Just as the novelty of the eeepc was beginning to wear off, today I got a model 2 OQO in the mail. It's a pretty nifty little device. First impression on opening the box and pulling it out was that it was a little 'chunkier' than I was expecting. It's pretty heavy at 3lbs. A whole pound heavier than the Eee. Similar slide-out keyboard to the n810. Much bigger screen.
It comes with Vista pre-installed. I powered it up, just to make sure it's all working. This part took forever. It sat at a "please wait" screen for ages. After 15 minutes, and two reboots, I got to set up my user account. It then spent another five minutes "checking my computers performance" and god alone knows what else. During this time, the device got really hot, and the fans starting running full tilt. For considerable amounts of time whilst I was waiting for it to do something, I was staring at a black screen with a mouse pointer. I had no idea if it had crashed, or was actually doing something. This was my first vista 'experience', but before I'd even gotten to a desktop, I'd decided that modern Linux installations are leaps and bounds ahead in terms of user experience in this regard.
Finally, 25 minutes after I'd hit the on button, I got to a desktop. I moved the mouse pointer, and the screen changed to "shutting down". It rebooted. What was this, the 4th, or 5th time? I'd lost count. After another minute, it had booted up. I fiddled around a little, before quickly becoming bored with it. The fans ran almost constantly. Sitting at an idle desktop, vista pulled around 9 watts, with spikes every few seconds at 13W. Occasionally, it would go as high as 15W. Again, it was completely idle all this time.
After getting bored with trying to beat Vista into using my wireless, I rebooted, and found my way into the bios (Fn-Del). From there, a found numerous things to twiddle (like, enabling PXE as the first boot choice). Surprisingly, there was also a 'Enable ACPI CPU C4" option which was disabled by default. Enabling it didn't cause Vista to use any less power. I guess it's being woken up so frequently that it never gets into those lower states. Given Linux can and will exploit it however, I left it enabled.
Booted up a rawhide install over PXE. Idling, it bounces around 8.4 to 8.9 watts. This isn't an apples to apples comparison though. Sitting in Anaconda is a lot less intensive than an 'idle' desktop.
At this point, I hit my first problem. The ethernet (a Realtek RTL8139, which should be well understood) isn't noticing a link, and hence refuses to get a DHCP release. Some futzing around creating a debug initrd with a shell later, and I discovered that the chip gets discovered just fine. But with one caveat. It detects the MAC address as 00:00:00:00:00:00.
More poking later, but for now, I'm drawing a blank.

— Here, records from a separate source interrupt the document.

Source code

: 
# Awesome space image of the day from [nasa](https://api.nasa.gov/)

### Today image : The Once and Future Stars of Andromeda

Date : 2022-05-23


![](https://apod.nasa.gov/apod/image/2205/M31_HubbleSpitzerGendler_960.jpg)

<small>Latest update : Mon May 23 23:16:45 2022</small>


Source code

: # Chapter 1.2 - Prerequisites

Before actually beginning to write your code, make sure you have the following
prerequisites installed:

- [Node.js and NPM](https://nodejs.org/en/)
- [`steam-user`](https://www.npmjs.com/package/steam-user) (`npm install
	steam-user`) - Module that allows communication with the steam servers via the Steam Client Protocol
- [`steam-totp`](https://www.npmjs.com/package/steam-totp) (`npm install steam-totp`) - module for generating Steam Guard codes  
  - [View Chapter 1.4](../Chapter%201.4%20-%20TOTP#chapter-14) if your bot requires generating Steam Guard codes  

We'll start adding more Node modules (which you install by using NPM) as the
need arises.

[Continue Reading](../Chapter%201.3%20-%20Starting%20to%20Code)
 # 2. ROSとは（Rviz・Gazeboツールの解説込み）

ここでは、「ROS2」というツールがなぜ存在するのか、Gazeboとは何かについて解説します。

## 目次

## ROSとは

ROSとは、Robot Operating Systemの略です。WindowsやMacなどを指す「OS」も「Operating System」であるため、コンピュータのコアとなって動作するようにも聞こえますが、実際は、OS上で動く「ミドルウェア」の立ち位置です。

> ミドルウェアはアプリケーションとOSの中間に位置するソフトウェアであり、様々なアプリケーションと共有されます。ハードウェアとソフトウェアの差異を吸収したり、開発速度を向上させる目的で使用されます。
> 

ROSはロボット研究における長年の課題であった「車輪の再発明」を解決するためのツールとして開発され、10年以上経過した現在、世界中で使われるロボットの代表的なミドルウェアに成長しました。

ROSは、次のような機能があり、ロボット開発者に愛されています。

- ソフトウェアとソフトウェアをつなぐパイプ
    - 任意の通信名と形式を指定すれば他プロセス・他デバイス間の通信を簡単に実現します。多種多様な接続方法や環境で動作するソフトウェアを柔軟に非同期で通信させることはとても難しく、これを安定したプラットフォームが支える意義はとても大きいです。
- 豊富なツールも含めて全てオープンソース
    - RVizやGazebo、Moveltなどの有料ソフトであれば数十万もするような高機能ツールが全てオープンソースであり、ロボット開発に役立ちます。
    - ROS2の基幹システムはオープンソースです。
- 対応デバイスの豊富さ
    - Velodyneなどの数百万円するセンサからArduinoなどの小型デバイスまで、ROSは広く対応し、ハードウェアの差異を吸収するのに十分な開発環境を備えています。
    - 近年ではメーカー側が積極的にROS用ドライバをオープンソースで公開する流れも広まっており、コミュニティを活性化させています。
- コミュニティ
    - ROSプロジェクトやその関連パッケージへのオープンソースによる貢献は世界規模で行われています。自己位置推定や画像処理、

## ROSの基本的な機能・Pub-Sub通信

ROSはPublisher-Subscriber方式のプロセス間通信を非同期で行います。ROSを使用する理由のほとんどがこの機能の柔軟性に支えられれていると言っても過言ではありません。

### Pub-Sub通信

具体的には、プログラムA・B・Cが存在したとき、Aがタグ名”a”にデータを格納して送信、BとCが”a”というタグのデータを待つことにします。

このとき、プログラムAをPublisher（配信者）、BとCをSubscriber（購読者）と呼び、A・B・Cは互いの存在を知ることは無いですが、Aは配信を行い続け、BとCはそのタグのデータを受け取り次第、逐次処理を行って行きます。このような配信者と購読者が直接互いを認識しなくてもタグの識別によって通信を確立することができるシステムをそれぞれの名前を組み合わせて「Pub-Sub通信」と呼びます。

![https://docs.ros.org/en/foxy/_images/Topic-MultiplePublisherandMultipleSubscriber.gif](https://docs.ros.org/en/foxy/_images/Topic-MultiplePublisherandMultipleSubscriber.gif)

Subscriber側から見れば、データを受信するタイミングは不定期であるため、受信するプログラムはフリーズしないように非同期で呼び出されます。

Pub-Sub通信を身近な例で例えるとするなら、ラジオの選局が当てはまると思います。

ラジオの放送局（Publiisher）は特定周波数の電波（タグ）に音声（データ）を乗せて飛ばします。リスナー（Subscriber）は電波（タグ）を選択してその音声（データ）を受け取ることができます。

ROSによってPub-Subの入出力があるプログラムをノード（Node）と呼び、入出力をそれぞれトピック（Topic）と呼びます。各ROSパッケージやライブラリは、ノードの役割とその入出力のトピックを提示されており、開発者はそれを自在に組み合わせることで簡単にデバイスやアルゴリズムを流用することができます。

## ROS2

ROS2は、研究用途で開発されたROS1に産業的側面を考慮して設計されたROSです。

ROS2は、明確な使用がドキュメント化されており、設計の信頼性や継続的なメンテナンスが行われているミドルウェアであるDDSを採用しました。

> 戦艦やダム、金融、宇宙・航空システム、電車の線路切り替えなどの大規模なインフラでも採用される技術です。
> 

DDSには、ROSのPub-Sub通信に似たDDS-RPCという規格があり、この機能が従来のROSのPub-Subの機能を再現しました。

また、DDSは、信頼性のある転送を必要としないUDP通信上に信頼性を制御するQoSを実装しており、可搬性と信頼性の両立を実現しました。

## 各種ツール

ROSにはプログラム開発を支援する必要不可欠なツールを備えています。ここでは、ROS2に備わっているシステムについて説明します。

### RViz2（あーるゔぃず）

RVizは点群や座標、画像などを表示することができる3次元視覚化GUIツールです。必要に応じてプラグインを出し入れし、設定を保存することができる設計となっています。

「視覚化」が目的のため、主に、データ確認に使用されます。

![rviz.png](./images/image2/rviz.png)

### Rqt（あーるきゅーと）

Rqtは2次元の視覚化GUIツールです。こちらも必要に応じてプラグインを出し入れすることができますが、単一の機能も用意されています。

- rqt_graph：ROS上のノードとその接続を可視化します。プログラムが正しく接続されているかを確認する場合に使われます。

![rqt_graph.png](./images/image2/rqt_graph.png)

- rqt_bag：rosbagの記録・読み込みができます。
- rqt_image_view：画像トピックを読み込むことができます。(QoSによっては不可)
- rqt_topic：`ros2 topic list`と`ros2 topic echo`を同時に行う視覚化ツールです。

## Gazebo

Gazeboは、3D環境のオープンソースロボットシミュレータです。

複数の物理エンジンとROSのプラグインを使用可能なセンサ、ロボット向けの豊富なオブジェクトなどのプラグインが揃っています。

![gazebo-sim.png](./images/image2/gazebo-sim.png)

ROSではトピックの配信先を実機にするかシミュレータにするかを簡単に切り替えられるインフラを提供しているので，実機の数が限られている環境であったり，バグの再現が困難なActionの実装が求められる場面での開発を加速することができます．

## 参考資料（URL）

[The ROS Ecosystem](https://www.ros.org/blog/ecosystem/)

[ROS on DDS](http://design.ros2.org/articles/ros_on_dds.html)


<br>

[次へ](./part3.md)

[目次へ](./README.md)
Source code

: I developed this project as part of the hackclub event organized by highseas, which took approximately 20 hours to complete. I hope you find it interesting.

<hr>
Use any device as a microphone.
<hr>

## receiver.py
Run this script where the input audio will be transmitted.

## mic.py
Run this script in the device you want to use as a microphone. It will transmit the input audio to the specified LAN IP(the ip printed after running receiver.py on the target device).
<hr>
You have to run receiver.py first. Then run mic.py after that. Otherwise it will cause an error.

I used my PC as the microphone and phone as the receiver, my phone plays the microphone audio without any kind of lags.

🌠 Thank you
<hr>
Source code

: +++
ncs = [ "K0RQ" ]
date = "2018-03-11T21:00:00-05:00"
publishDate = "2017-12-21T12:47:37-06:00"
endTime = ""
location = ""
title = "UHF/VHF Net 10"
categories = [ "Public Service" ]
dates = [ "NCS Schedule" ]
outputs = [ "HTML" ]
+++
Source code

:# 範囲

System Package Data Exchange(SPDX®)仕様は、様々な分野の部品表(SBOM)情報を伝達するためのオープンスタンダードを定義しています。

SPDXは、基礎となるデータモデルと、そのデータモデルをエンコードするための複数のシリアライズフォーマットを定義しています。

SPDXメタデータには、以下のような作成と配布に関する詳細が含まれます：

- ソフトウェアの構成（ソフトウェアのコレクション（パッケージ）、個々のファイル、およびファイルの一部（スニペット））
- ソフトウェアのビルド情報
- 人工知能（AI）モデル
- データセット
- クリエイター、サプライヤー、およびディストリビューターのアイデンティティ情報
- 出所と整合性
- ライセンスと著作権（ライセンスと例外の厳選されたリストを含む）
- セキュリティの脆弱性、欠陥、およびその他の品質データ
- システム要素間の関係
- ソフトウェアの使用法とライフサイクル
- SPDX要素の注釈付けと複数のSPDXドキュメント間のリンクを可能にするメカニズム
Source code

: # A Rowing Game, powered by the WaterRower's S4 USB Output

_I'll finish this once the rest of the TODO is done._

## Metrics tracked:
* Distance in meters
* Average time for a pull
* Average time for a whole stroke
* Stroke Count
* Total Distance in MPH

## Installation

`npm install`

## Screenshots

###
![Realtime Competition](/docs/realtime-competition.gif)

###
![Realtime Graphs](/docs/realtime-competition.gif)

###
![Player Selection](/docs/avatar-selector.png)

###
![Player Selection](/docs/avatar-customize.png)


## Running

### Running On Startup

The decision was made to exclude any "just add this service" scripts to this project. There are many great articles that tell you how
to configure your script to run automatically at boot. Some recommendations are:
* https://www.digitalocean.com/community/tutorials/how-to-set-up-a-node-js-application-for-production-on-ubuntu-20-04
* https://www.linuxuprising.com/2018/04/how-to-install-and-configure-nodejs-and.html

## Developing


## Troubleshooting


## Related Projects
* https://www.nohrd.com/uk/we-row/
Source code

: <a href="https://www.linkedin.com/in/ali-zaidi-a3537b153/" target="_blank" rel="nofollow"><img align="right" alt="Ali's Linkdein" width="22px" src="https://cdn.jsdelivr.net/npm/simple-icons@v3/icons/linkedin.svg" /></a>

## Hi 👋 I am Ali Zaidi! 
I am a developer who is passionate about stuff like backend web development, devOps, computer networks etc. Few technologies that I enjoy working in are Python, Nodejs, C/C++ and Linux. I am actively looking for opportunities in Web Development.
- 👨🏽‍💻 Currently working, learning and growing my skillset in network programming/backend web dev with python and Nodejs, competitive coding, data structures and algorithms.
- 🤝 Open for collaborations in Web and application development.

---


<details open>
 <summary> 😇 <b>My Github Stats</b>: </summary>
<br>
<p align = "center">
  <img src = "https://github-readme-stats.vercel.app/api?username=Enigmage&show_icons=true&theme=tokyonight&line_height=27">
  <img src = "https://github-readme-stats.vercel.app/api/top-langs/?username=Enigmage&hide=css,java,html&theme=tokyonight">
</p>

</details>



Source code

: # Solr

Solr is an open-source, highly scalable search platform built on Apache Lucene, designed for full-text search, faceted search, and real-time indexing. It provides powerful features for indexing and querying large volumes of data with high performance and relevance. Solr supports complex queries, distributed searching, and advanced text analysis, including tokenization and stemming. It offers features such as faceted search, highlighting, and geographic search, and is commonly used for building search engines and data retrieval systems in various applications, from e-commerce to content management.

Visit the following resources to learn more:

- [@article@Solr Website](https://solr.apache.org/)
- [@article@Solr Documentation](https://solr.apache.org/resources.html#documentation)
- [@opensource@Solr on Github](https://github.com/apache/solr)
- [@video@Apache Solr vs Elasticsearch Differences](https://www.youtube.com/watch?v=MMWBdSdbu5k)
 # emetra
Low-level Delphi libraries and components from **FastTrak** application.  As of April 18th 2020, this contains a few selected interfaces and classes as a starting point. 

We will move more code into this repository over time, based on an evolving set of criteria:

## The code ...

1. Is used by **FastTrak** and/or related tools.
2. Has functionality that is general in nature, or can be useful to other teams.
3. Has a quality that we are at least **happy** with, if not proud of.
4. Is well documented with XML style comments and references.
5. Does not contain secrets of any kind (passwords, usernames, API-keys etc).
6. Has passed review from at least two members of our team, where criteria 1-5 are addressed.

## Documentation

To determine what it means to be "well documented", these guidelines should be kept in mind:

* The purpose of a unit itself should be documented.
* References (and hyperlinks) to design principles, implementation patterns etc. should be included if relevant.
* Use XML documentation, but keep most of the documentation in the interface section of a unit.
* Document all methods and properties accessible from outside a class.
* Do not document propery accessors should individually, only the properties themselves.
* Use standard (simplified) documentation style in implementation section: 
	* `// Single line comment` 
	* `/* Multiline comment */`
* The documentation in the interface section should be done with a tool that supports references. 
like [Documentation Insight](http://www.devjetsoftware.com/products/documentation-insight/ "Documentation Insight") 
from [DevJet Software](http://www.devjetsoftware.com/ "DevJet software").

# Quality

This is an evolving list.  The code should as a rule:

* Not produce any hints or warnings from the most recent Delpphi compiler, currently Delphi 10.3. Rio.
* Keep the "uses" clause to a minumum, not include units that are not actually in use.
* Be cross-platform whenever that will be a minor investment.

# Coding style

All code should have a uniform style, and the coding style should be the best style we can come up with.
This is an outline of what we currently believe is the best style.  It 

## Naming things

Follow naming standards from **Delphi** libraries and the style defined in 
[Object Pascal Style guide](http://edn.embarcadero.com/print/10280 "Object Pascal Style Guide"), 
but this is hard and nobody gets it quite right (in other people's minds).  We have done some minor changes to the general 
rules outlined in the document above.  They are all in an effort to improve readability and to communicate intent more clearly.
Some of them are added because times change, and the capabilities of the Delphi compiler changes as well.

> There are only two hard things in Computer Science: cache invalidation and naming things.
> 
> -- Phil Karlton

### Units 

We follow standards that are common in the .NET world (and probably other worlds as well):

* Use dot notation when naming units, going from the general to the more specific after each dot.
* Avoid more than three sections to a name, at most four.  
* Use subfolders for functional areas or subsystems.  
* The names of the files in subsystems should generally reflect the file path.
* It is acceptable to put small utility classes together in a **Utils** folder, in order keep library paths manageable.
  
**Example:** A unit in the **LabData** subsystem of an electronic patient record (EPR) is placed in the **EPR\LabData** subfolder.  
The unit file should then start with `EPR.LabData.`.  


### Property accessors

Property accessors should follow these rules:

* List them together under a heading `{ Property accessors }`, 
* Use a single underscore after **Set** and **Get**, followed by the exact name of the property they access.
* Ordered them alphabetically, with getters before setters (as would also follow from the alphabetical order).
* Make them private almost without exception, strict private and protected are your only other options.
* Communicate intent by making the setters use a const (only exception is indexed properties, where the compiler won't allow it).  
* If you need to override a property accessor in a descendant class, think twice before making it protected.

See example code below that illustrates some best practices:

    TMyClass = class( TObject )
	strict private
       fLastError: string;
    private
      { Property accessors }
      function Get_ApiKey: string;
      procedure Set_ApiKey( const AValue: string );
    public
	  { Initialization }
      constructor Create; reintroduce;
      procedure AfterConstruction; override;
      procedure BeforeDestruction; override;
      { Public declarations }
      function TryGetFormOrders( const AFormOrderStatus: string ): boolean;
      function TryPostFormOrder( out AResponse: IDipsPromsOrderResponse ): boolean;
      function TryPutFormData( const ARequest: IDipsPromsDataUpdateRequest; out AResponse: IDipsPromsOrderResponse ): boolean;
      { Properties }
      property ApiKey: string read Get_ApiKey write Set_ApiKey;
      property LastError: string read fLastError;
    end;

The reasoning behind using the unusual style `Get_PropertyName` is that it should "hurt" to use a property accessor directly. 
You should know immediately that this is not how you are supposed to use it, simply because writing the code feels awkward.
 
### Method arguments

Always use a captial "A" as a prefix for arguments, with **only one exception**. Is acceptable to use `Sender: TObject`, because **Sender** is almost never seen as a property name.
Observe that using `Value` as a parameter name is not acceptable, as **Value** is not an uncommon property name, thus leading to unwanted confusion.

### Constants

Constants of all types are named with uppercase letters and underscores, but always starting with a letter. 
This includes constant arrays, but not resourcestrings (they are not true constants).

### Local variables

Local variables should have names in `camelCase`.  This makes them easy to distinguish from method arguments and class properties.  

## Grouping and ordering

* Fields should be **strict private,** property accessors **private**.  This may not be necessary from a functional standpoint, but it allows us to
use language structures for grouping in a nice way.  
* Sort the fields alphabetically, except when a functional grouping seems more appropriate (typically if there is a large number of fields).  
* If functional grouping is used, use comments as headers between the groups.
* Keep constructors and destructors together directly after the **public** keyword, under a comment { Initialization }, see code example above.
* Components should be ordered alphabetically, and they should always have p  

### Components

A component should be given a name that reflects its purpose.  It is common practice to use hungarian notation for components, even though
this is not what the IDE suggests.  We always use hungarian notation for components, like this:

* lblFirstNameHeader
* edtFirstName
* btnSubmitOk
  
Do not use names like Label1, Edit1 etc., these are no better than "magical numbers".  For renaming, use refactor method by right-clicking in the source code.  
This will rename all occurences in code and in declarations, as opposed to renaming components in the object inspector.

It comes with Vista pre-installed. I powered it up, just to make sure it's all working. This part took forever. It sat at a "please wait" screen for ages. After 15 minutes, and two reboots, I got to set up my user account. It then spent another five minutes "checking my computers performance" and god alone knows what else. During this time, the device got really hot, and the fans starting running full tilt. For considerable amounts of time whilst I was waiting for it to do something, I was staring at a black screen with a mouse pointer. I had no idea if it had crashed, or was actually doing something. This was my first vista 'experience', but before I'd even gotten to a desktop, I'd decided that modern Linux installations are leaps and bounds ahead in terms of user experience in this regard.
Finally, 25 minutes after I'd hit the on button, I got to a desktop. I moved the mouse pointer, and the screen changed to "shutting down". It rebooted. What was this, the 4th, or 5th time? I'd lost count. After another minute, it had booted up. I fiddled around a little, before quickly becoming bored with it. The fans ran almost constantly. Sitting at an idle desktop, vista pulled around 9 watts, with spikes every few seconds at 13W. Occasionally, it would go as high as 15W. Again, it was completely idle all this time.
After getting bored with trying to beat Vista into using my wireless, I rebooted, and found my way into the bios (Fn-Del). From there, a found numerous things to twiddle (like, enabling PXE as the first boot choice). Surprisingly, there was also a 'Enable ACPI CPU C4" option which was disabled by default. Enabling it didn't cause Vista to use any less power. I guess it's being woken up so frequently that it never gets into those lower states. Given Linux can and will exploit it however, I left it enabled.
Booted up a rawhide install over PXE. Idling, it bounces around 8.4 to 8.9 watts. This isn't an apples to apples comparison though. Sitting in Anaconda is a lot less intensive than an 'idle' desktop.
At this point, I hit my first problem. The ethernet (a Realtek RTL8139, which should be well understood) isn't noticing a link, and hence refuses to get a DHCP release. Some futzing around creating a debug initrd with a shell later, and I discovered that the chip gets discovered just fine. But with one caveat. It detects the MAC address as 00:00:00:00:00:00.
More poking later, but for now, I'm drawing a blank.